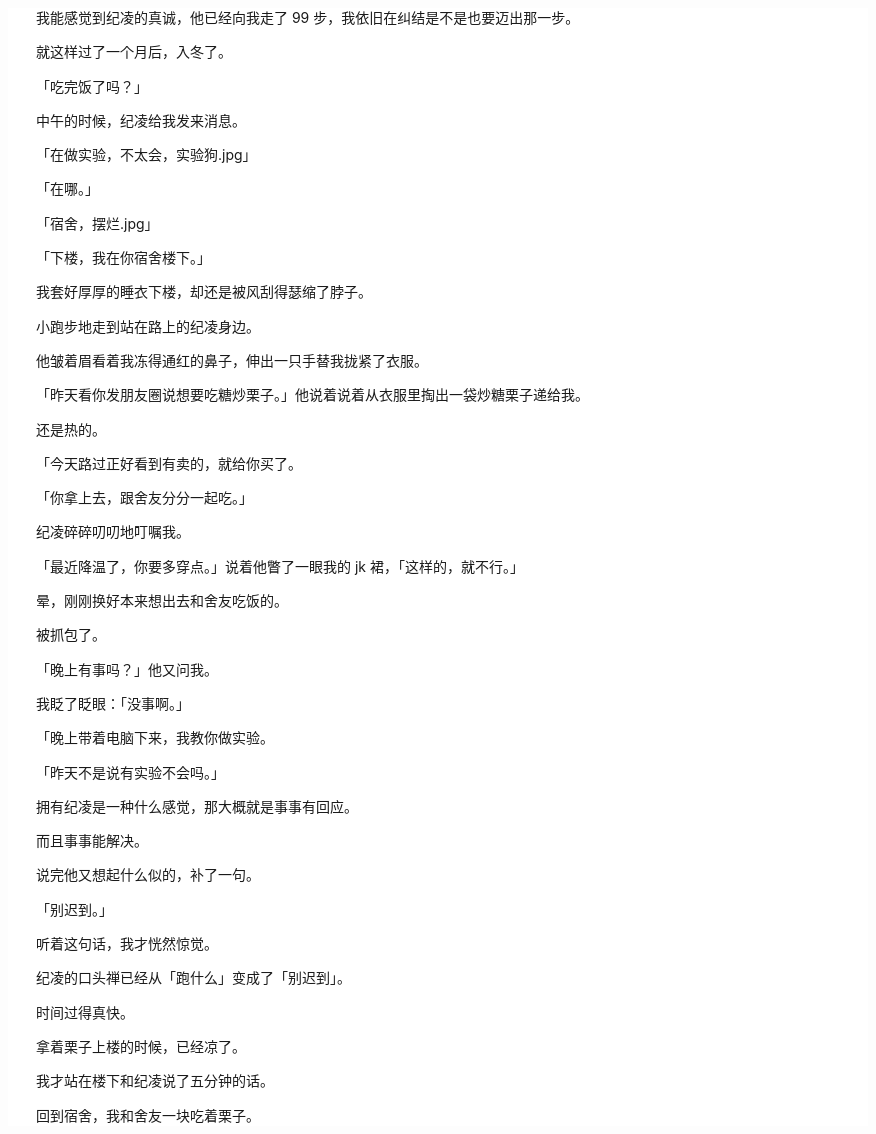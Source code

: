 &emsp;&emsp;我能感觉到纪凌的真诚，他已经向我走了 99 步，我依旧在纠结是不是也要迈出那一步。  
  
&emsp;&emsp;就这样过了一个月后，入冬了。  
  
&emsp;&emsp;「吃完饭了吗？」  
  
&emsp;&emsp;中午的时候，纪凌给我发来消息。  
  
&emsp;&emsp;「在做实验，不太会，实验狗.jpg」  
  
&emsp;&emsp;「在哪。」  
  
&emsp;&emsp;「宿舍，摆烂.jpg」  
  
&emsp;&emsp;「下楼，我在你宿舍楼下。」  
  
&emsp;&emsp;我套好厚厚的睡衣下楼，却还是被风刮得瑟缩了脖子。  
  
&emsp;&emsp;小跑步地走到站在路上的纪凌身边。  
  
&emsp;&emsp;他皱着眉看着我冻得通红的鼻子，伸出一只手替我拢紧了衣服。  
  
&emsp;&emsp;「昨天看你发朋友圈说想要吃糖炒栗子。」他说着说着从衣服里掏出一袋炒糖栗子递给我。  
  
&emsp;&emsp;还是热的。  
  
&emsp;&emsp;「今天路过正好看到有卖的，就给你买了。  
  
&emsp;&emsp;「你拿上去，跟舍友分分一起吃。」  
  
&emsp;&emsp;纪凌碎碎叨叨地叮嘱我。  
  
&emsp;&emsp;「最近降温了，你要多穿点。」说着他瞥了一眼我的 jk 裙，「这样的，就不行。」  
  
&emsp;&emsp;晕，刚刚换好本来想出去和舍友吃饭的。  
  
&emsp;&emsp;被抓包了。  
  
&emsp;&emsp;「晚上有事吗？」他又问我。  
  
&emsp;&emsp;我眨了眨眼：「没事啊。」  
  
&emsp;&emsp;「晚上带着电脑下来，我教你做实验。  
  
&emsp;&emsp;「昨天不是说有实验不会吗。」  
  
&emsp;&emsp;拥有纪凌是一种什么感觉，那大概就是事事有回应。  
  
&emsp;&emsp;而且事事能解决。  
  
&emsp;&emsp;说完他又想起什么似的，补了一句。  
  
&emsp;&emsp;「别迟到。」  
  
&emsp;&emsp;听着这句话，我才恍然惊觉。  
  
&emsp;&emsp;纪凌的口头禅已经从「跑什么」变成了「别迟到」。  
  
&emsp;&emsp;时间过得真快。  
  
&emsp;&emsp;拿着栗子上楼的时候，已经凉了。  
  
&emsp;&emsp;我才站在楼下和纪凌说了五分钟的话。  
  
&emsp;&emsp;回到宿舍，我和舍友一块吃着栗子。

Exercise directions:
From the first record above to the last, output each one exactly and omit the pictures.

Response to this task:
Source code

: &emsp;&emsp;我能感觉到纪凌的真诚，他已经向我走了 99 步，我依旧在纠结是不是也要迈出那一步。  
  
&emsp;&emsp;就这样过了一个月后，入冬了。  
  
&emsp;&emsp;「吃完饭了吗？」  
  
&emsp;&emsp;中午的时候，纪凌给我发来消息。  
  
&emsp;&emsp;「在做实验，不太会，实验狗.jpg」  
  
&emsp;&emsp;「在哪。」  
  
&emsp;&emsp;「宿舍，摆烂.jpg」  
  
&emsp;&emsp;「下楼，我在你宿舍楼下。」  
  
&emsp;&emsp;我套好厚厚的睡衣下楼，却还是被风刮得瑟缩了脖子。  
  
&emsp;&emsp;小跑步地走到站在路上的纪凌身边。  
  
&emsp;&emsp;他皱着眉看着我冻得通红的鼻子，伸出一只手替我拢紧了衣服。  
  
&emsp;&emsp;「昨天看你发朋友圈说想要吃糖炒栗子。」他说着说着从衣服里掏出一袋炒糖栗子递给我。  
  
&emsp;&emsp;还是热的。  
  
&emsp;&emsp;「今天路过正好看到有卖的，就给你买了。  
  
&emsp;&emsp;「你拿上去，跟舍友分分一起吃。」  
  
&emsp;&emsp;纪凌碎碎叨叨地叮嘱我。  
  
&emsp;&emsp;「最近降温了，你要多穿点。」说着他瞥了一眼我的 jk 裙，「这样的，就不行。」  
  
&emsp;&emsp;晕，刚刚换好本来想出去和舍友吃饭的。  
  
&emsp;&emsp;被抓包了。  
  
&emsp;&emsp;「晚上有事吗？」他又问我。  
  
&emsp;&emsp;我眨了眨眼：「没事啊。」  
  
&emsp;&emsp;「晚上带着电脑下来，我教你做实验。  
  
&emsp;&emsp;「昨天不是说有实验不会吗。」  
  
&emsp;&emsp;拥有纪凌是一种什么感觉，那大概就是事事有回应。  
  
&emsp;&emsp;而且事事能解决。  
  
&emsp;&emsp;说完他又想起什么似的，补了一句。  
  
&emsp;&emsp;「别迟到。」  
  
&emsp;&emsp;听着这句话，我才恍然惊觉。  
  
&emsp;&emsp;纪凌的口头禅已经从「跑什么」变成了「别迟到」。  
  
&emsp;&emsp;时间过得真快。  
  
&emsp;&emsp;拿着栗子上楼的时候，已经凉了。  
  
&emsp;&emsp;我才站在楼下和纪凌说了五分钟的话。  
  
&emsp;&emsp;回到宿舍，我和舍友一块吃着栗子。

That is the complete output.